Trial Information

Study of the Effect of Innate Immunity on the Inflammatory Response to Endotoxin

This research study will examine the role of innate immunity on the Inflammatory response of
monocytes and macrophages to endotoxin. A total of 559 healthy participants aged 18 years
and older will be identified and recruited from the Environmental Polymorphism Registry
(EPR). The EPR is a long-term project to collect and store up to 15,000 DNA samples for use
in research studies from individuals in the greater North Carolina Triangle Region.

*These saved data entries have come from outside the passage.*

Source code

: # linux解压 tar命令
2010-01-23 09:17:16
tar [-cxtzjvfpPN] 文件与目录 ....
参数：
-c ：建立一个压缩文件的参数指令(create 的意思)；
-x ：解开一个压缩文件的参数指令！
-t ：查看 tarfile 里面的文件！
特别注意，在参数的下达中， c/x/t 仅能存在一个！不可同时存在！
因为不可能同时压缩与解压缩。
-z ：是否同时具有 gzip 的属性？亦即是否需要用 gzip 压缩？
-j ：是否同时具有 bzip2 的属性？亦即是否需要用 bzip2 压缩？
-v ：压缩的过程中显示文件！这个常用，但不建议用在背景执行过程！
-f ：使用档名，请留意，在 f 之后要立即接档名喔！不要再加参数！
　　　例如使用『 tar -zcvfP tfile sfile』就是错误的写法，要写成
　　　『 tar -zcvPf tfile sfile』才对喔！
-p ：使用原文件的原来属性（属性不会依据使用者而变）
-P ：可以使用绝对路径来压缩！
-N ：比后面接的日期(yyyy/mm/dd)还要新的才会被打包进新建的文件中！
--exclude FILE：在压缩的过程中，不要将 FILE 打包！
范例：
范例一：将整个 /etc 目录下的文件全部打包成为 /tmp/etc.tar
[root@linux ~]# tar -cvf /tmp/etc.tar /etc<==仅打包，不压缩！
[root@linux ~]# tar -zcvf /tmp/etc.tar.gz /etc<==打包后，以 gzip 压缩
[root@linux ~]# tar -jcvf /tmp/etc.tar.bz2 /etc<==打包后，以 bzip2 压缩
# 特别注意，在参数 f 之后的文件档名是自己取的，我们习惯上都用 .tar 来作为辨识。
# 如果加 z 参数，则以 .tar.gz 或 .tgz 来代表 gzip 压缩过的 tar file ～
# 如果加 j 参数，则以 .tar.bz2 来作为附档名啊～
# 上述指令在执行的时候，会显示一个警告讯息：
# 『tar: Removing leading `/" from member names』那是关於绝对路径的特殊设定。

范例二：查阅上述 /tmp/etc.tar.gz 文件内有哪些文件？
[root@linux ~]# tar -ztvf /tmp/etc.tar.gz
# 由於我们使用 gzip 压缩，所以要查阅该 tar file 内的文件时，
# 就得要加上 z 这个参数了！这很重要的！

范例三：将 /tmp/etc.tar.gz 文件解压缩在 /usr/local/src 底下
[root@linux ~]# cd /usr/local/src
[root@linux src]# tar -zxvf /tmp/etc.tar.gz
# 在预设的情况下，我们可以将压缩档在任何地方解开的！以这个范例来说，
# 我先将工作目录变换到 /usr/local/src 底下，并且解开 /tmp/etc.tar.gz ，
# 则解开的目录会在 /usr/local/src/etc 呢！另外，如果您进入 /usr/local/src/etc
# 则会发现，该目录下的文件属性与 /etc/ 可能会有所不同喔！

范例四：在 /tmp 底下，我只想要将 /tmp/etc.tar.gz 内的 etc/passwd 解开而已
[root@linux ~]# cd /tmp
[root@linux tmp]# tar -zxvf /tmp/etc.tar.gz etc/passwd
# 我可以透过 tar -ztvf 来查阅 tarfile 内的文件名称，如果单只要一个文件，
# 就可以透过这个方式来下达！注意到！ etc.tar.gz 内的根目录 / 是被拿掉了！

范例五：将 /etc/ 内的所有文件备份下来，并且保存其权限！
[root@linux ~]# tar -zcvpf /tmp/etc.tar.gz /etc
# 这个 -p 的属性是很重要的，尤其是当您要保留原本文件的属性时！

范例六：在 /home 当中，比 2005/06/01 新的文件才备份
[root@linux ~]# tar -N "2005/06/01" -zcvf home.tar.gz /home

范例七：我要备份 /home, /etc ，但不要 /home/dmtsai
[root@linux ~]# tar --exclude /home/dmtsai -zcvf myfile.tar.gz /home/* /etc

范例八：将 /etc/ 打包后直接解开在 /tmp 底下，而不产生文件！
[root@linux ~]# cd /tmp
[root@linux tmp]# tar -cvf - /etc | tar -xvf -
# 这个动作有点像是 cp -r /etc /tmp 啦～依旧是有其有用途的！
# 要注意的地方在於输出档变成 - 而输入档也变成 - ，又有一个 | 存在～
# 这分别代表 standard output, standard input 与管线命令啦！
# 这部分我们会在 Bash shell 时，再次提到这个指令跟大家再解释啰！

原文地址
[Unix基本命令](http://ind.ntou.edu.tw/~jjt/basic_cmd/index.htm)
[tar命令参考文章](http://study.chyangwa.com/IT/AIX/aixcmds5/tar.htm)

This controlled, observational gene association study will recruit participants on the basis
of genotype and then observe the phenotype of each participant. There are several SNPs of
interest in the genes TIRAP, MyD88, ABCA1, CD14, CD44, ITIH3, ITIH4, TLR4, and TNFa. In
addition there are alleles of interest in the gene ApoE. These alleles taken together are
considered a polymorphism. For each polymorphism of interest a separate group of
participants will be recruited (including heterozygous and homozygous for both the minor and
major alleles for each SNP). A maximum of 200 mLs of blood will be obtained from each
participant during one visit lasting approximately one hour. Blood monocytes will be
isolated from the donated blood samples and cultured to obtain macrophages. The macrophages
will be exposed ex vivo to an endotoxin (LPS) and to PAM3CSK4 to determine cell response
depending on genotype.

The primary objective is to determine associations between select polymorphisms in four
genes [TIRAP (TIR Associated Protein), MyD88 (Myeloid Differentiation Primary Response
Protein 88), ApoE (Apolipoprotein E), ABCA1 (ATP Binding Cassette Transporter A1, CD14,
CD44, ITIH3, ITIH4, TLR4, and TNFa] and quantitative in vitro inflammatory functions of two
cell types, the macrophage and neutrophil. The primary endpoints of this study for both
cell types will be levels of 6 cytokines - TNF alpha, IL-6, MIP-2, IL-8, MCP-1, and IFN-beta
(ELISA) - induced by LPS and by PAM3CSK4 plus baseline cytokine levels (no exposure to LPS
or PAM3CSK4).

We hope the results of this study may lead to discovery of important information regarding
the role of MDC1 (Mediator of DNA damage Checkpoint protein 1) in human disease, potentially
identifying new targets for future studies.